Shared Memory Persistence

Is there a particular reason that read only data stored in shared memory cannot be retained for subsequent blocks?

I guess there must be or it perhaps would already be implemented. I’ve a kernel which performs best with a lookup table stored in shared memory, but suspect it would perform better if it didn’t require reloading every block.

In the CUDA programming model, each block executes independently of other blocks. Each block may move multiple sets of data through shared memory during different phases of kernel execution. Also, different blocks may do entirely different things with shared memory. How would a block “know” whether the data in shared memory is the correct data?

I am facing a similar problem and I seem to have found the answer here.

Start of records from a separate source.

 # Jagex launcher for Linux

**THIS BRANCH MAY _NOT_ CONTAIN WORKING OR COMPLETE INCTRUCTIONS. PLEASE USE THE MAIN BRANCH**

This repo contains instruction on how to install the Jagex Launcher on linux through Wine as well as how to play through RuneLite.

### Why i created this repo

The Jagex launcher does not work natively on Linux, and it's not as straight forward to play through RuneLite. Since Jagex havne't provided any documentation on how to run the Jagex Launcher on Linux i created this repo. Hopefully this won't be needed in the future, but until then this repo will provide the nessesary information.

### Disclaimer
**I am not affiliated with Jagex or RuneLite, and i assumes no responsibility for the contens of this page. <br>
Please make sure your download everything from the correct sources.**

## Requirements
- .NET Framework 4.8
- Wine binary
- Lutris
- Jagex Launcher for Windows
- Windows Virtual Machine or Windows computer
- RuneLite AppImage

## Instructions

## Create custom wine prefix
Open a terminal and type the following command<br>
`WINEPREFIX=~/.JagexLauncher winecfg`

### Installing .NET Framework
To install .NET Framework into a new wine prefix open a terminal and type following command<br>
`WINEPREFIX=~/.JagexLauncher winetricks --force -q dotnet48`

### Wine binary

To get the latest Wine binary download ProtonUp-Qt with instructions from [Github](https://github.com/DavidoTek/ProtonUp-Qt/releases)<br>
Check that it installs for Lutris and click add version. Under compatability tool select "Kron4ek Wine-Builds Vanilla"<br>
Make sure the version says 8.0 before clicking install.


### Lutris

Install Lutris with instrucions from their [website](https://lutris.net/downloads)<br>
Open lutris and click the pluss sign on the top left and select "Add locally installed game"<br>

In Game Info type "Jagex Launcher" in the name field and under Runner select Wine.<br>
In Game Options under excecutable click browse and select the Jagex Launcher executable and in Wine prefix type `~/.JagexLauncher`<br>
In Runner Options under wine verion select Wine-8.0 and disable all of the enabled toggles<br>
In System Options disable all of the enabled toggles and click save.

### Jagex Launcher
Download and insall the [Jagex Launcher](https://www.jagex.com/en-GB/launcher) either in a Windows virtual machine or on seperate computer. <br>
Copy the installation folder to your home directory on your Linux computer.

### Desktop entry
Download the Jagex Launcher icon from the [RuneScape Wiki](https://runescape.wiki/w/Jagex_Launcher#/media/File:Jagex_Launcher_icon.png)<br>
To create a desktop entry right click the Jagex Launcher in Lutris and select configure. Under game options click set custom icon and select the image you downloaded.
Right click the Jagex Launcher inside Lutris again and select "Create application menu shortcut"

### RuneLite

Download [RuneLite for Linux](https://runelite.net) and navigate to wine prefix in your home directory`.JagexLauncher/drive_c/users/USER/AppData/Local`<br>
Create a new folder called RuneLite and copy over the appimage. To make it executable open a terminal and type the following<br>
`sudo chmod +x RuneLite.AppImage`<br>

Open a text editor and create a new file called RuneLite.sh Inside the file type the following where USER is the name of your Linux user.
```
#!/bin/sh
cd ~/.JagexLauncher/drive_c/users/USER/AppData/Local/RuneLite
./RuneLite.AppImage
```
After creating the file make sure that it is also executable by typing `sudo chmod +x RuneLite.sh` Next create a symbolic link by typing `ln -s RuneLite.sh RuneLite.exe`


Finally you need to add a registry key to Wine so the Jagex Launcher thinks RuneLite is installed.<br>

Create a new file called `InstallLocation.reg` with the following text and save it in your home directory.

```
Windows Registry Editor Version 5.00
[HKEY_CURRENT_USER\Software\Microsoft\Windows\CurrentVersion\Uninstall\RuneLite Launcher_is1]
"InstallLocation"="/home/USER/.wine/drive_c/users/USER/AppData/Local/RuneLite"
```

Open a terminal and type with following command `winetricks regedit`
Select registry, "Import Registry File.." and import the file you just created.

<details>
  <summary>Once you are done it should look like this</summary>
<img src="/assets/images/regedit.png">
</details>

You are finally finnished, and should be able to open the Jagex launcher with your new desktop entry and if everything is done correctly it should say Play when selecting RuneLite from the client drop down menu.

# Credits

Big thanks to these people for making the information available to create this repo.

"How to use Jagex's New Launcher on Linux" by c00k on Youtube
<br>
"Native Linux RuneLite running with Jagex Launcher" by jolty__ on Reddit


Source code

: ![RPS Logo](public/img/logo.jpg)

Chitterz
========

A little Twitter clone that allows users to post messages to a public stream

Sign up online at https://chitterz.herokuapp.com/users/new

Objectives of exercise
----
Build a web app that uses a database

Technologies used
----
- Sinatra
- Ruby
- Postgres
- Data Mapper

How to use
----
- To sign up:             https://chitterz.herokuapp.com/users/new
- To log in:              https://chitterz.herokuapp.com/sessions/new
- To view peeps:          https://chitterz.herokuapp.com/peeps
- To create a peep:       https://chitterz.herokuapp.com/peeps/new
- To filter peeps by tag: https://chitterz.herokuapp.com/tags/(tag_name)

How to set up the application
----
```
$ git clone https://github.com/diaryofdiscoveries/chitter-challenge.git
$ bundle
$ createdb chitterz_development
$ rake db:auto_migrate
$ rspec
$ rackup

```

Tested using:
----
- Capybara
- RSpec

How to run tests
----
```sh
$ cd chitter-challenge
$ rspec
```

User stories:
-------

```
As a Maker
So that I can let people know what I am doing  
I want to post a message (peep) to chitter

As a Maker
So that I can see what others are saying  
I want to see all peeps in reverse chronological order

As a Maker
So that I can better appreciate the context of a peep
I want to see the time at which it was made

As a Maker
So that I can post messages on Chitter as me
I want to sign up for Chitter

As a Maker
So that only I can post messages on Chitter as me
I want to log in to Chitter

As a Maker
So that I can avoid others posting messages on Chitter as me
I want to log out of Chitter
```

I am invoking a child kernel which fills the shared memory (declared at file scope) with values computed from global memory.
On return to parent kernel I find that the shared memory is set to 0.

Is the explanation that it cannot be shared across blocks apply also to file scope shared memory across kernels ??

Yes, it cannot be reliably shared across blocks. All shared memory, regardless of how the declaration appears, is of block scope.

Agreed, as per your first quoted sentence.

My thoughts were for the situation where it is purely being used for read only. I should qualify my situation by saying that while constant memory would seem the obvious place, the LUT is being accessed in a totally random manner on a per thread basis and while shared memory suffers from the bank conflicts here, random constant access degrades much more.

While constant memory is designed for warp-wise broadcast access, it is usually still appropriate to use if there is no more than 4-way intra-warp address divergence. The switchover point may shift around for different architectures due to differeing access latencies for various types of memory and I haven’t experimentally confirmed this rule of thumb in a while.

Am short of time now, but will let you know the details, shared vs constant later. If memory serves, I think shared is about 10% quicker.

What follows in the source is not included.